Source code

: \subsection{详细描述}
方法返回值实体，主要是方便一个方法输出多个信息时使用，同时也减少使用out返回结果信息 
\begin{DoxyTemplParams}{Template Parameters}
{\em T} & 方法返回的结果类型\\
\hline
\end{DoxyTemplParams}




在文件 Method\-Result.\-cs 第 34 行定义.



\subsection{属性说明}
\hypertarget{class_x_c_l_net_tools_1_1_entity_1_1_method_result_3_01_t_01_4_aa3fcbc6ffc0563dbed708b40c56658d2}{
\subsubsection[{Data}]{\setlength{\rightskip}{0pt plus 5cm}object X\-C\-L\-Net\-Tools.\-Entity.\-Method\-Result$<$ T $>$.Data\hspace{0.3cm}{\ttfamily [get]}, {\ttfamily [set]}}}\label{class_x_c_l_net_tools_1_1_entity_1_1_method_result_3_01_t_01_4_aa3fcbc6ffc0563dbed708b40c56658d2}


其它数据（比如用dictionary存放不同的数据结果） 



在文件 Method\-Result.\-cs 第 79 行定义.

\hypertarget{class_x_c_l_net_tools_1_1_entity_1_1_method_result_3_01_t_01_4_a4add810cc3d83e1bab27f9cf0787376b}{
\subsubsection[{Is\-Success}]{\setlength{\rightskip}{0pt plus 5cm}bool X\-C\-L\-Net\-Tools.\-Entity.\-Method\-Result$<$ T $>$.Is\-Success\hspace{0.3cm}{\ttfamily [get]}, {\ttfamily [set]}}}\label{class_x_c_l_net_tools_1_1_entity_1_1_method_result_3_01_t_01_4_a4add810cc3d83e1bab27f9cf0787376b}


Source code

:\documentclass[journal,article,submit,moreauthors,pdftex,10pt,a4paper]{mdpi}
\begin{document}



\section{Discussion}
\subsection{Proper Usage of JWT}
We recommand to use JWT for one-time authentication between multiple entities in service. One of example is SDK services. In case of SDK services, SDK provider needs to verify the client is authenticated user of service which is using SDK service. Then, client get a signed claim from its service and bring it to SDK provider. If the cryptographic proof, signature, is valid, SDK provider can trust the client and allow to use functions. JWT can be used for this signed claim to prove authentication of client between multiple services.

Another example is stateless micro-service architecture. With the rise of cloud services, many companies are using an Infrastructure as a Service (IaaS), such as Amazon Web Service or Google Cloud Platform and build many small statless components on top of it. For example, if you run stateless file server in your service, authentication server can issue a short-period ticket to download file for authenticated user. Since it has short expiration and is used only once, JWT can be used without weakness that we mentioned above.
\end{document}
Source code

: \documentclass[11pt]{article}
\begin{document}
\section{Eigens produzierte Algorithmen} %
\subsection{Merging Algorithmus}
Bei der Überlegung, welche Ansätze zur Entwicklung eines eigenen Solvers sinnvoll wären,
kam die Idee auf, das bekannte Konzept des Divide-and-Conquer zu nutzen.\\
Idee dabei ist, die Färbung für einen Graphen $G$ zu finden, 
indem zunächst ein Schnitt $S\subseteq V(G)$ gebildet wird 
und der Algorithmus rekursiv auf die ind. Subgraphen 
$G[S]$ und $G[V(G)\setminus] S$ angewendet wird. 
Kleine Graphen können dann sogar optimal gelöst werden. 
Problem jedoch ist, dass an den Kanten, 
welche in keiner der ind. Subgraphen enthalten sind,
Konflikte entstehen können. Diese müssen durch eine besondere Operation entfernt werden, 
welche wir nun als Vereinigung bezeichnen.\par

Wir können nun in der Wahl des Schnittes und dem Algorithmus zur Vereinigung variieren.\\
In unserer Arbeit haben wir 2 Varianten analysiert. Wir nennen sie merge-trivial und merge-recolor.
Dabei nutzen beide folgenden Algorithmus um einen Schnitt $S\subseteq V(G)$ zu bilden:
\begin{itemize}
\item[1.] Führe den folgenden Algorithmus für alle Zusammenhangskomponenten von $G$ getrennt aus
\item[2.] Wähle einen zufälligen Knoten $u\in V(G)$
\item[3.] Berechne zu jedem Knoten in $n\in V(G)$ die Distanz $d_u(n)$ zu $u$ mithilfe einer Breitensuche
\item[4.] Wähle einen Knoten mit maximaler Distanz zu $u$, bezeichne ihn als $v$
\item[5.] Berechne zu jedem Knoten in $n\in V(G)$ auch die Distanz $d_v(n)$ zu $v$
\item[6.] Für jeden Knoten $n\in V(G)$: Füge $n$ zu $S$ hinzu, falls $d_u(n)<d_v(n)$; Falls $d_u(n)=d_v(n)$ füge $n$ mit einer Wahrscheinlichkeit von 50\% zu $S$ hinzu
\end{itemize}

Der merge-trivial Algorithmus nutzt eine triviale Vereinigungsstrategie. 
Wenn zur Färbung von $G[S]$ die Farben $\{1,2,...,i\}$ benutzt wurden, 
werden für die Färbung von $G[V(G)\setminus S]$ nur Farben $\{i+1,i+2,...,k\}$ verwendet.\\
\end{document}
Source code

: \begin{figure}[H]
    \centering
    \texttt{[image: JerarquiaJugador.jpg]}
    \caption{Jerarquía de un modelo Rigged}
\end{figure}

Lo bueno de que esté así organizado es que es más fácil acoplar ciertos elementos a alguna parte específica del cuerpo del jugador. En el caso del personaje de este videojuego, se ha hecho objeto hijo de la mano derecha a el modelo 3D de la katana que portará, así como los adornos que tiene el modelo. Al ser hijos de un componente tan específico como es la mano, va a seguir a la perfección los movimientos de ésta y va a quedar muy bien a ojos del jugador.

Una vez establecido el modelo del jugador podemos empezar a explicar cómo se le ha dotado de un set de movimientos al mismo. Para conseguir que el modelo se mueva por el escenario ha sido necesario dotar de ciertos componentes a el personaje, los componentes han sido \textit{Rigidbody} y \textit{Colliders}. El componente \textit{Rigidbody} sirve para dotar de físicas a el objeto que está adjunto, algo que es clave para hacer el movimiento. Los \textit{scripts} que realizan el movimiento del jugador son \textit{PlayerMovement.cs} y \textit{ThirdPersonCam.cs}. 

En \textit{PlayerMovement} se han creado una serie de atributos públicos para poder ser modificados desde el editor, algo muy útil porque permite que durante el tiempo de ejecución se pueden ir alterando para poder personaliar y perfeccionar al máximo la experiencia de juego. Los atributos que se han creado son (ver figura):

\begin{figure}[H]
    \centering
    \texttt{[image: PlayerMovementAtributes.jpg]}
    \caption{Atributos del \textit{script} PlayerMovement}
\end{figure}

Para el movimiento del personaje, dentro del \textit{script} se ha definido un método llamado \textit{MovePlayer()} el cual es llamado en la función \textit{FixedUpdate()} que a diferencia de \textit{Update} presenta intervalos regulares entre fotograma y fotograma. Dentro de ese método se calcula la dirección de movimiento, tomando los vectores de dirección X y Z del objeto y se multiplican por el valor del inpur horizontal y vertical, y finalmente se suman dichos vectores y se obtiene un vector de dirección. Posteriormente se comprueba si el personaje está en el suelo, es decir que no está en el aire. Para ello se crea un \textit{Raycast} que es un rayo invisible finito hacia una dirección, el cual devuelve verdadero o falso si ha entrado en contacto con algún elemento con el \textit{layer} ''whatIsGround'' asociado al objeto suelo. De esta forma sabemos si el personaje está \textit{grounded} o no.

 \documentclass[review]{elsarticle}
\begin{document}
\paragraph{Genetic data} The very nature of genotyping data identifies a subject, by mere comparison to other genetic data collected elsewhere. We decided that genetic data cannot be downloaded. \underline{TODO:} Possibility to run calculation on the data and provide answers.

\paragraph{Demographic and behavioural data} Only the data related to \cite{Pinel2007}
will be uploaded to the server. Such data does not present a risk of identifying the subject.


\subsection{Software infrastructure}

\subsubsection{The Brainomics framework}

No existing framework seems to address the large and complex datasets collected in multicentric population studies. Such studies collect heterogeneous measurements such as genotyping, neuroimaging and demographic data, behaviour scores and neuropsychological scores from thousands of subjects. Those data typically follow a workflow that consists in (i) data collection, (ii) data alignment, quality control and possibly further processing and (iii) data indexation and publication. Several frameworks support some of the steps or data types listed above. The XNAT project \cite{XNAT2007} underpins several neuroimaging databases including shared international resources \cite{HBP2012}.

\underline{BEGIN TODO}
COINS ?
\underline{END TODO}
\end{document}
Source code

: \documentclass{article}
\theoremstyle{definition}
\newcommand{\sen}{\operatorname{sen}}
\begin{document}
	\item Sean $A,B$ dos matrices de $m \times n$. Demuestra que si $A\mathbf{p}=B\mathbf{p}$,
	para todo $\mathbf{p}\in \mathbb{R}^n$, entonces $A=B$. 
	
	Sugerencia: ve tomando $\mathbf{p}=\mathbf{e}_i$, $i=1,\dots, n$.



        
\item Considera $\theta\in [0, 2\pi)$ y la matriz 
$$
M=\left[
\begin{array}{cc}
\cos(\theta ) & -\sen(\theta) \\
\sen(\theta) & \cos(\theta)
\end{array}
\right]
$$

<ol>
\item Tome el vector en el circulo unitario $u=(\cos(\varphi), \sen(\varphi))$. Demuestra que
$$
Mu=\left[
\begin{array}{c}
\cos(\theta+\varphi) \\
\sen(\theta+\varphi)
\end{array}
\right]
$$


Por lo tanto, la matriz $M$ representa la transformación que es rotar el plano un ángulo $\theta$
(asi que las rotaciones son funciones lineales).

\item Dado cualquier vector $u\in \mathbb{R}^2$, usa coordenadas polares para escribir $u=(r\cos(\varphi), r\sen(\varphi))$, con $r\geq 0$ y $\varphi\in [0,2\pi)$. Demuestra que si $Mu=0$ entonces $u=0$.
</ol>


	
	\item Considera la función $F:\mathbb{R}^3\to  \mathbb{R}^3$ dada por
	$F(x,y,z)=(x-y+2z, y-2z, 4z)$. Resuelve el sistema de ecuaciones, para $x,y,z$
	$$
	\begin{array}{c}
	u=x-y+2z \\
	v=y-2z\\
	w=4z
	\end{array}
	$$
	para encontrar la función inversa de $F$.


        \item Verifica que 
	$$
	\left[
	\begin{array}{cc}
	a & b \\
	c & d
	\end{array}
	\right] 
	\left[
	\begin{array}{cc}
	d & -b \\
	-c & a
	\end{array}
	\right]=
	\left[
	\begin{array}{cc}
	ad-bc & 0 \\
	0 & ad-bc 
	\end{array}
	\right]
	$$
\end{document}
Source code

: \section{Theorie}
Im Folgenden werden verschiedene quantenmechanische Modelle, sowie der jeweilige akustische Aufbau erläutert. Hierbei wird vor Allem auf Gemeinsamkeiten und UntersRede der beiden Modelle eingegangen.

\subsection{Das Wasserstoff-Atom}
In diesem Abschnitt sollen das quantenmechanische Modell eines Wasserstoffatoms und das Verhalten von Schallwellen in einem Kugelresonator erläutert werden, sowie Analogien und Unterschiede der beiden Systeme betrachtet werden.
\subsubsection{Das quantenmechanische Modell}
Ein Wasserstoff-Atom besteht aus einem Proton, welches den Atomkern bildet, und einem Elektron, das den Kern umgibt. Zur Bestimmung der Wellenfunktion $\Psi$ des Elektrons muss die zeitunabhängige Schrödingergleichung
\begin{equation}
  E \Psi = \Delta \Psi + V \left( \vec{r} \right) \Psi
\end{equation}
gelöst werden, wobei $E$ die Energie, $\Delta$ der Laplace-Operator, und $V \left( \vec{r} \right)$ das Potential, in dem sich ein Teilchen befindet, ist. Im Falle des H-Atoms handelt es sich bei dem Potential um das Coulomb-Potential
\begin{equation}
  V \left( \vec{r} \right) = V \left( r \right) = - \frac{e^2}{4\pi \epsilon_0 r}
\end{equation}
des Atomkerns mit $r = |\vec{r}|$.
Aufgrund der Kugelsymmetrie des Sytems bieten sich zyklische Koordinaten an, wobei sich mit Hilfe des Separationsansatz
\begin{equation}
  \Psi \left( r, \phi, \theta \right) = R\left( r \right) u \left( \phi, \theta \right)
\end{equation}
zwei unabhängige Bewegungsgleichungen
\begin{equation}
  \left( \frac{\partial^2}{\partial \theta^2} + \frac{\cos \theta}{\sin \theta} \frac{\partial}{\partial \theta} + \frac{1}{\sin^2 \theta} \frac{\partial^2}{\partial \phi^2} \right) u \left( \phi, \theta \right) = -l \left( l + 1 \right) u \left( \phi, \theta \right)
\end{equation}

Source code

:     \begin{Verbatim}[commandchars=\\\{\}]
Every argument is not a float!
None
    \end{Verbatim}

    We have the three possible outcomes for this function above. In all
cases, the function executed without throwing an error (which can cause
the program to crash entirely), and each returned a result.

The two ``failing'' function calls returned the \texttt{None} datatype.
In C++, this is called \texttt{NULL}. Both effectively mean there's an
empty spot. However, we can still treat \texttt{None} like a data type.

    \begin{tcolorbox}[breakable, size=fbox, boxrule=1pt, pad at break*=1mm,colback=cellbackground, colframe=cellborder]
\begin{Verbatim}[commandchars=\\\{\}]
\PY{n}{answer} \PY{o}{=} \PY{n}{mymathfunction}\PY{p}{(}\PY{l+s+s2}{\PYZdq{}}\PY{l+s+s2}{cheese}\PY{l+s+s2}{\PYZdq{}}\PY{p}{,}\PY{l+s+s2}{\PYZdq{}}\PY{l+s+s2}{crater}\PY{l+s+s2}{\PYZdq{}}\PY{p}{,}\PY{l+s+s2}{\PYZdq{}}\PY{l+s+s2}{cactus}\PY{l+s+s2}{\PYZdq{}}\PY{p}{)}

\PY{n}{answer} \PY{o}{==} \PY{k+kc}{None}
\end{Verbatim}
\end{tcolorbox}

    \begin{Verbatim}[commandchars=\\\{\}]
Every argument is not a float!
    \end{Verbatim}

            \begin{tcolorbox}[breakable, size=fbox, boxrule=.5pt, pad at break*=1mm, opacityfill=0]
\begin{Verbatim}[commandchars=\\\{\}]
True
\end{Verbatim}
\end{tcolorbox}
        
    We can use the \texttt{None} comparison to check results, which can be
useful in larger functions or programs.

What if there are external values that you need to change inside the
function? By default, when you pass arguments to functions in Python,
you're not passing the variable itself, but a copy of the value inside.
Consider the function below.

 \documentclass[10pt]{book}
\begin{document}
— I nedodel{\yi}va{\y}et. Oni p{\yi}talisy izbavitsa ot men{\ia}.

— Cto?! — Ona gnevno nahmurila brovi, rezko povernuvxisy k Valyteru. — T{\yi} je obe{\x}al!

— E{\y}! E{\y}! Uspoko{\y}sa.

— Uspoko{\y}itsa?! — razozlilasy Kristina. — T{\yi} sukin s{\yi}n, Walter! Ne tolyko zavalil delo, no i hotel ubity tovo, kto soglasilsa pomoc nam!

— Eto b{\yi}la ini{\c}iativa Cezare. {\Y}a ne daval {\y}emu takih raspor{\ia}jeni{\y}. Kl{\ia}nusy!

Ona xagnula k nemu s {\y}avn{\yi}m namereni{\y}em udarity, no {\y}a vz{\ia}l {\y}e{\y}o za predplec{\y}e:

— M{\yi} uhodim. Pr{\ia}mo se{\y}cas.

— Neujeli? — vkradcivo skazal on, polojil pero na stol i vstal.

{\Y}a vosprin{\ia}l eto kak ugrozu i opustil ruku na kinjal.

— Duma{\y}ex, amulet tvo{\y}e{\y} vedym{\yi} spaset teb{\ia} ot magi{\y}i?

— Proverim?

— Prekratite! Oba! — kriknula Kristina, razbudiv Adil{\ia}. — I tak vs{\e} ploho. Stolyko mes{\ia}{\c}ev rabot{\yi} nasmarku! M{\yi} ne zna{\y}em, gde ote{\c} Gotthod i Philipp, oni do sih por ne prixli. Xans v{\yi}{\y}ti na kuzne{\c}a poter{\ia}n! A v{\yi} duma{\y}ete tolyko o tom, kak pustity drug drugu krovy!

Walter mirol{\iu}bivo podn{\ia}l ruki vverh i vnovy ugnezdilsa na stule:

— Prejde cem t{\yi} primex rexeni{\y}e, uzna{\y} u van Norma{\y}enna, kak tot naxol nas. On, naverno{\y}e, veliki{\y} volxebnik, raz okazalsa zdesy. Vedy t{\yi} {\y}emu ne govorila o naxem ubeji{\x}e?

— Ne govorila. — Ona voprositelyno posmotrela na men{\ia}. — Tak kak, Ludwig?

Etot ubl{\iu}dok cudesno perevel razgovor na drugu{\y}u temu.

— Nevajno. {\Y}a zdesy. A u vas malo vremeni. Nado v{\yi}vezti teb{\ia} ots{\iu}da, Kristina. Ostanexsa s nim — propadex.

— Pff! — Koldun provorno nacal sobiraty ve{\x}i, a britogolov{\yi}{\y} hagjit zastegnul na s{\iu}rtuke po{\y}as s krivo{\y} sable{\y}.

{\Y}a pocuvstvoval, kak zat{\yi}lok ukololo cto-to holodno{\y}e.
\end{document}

* _What is needed_
Within the material above, transcribe exactly the lines that run from the line holding "Dabei nutzen beide" through the line holding "Lo bueno de".

* _Response area_
Dabei nutzen beide folgenden Algorithmus um einen Schnitt $S\subseteq V(G)$ zu bilden:
\begin{itemize}
\item[1.] Führe den folgenden Algorithmus für alle Zusammenhangskomponenten von $G$ getrennt aus
\item[2.] Wähle einen zufälligen Knoten $u\in V(G)$
\item[3.] Berechne zu jedem Knoten in $n\in V(G)$ die Distanz $d_u(n)$ zu $u$ mithilfe einer Breitensuche
\item[4.] Wähle einen Knoten mit maximaler Distanz zu $u$, bezeichne ihn als $v$
\item[5.] Berechne zu jedem Knoten in $n\in V(G)$ auch die Distanz $d_v(n)$ zu $v$
\item[6.] Für jeden Knoten $n\in V(G)$: Füge $n$ zu $S$ hinzu, falls $d_u(n)<d_v(n)$; Falls $d_u(n)=d_v(n)$ füge $n$ mit einer Wahrscheinlichkeit von 50\% zu $S$ hinzu
\end{itemize}

Der merge-trivial Algorithmus nutzt eine triviale Vereinigungsstrategie. 
Wenn zur Färbung von $G[S]$ die Farben $\{1,2,...,i\}$ benutzt wurden, 
werden für die Färbung von $G[V(G)\setminus S]$ nur Farben $\{i+1,i+2,...,k\}$ verwendet.\\
\end{document}
Source code

: \begin{figure}[H]
    \centering
    \texttt{[image: JerarquiaJugador.jpg]}
    \caption{Jerarquía de un modelo Rigged}
\end{figure}

Lo bueno de que esté así organizado es que es más fácil acoplar ciertos elementos a alguna parte específica del cuerpo del jugador. En el caso del personaje de este videojuego, se ha hecho objeto hijo de la mano derecha a el modelo 3D de la katana que portará, así como los adornos que tiene el modelo. Al ser hijos de un componente tan específico como es la mano, va a seguir a la perfección los movimientos de ésta y va a quedar muy bien a ojos del jugador.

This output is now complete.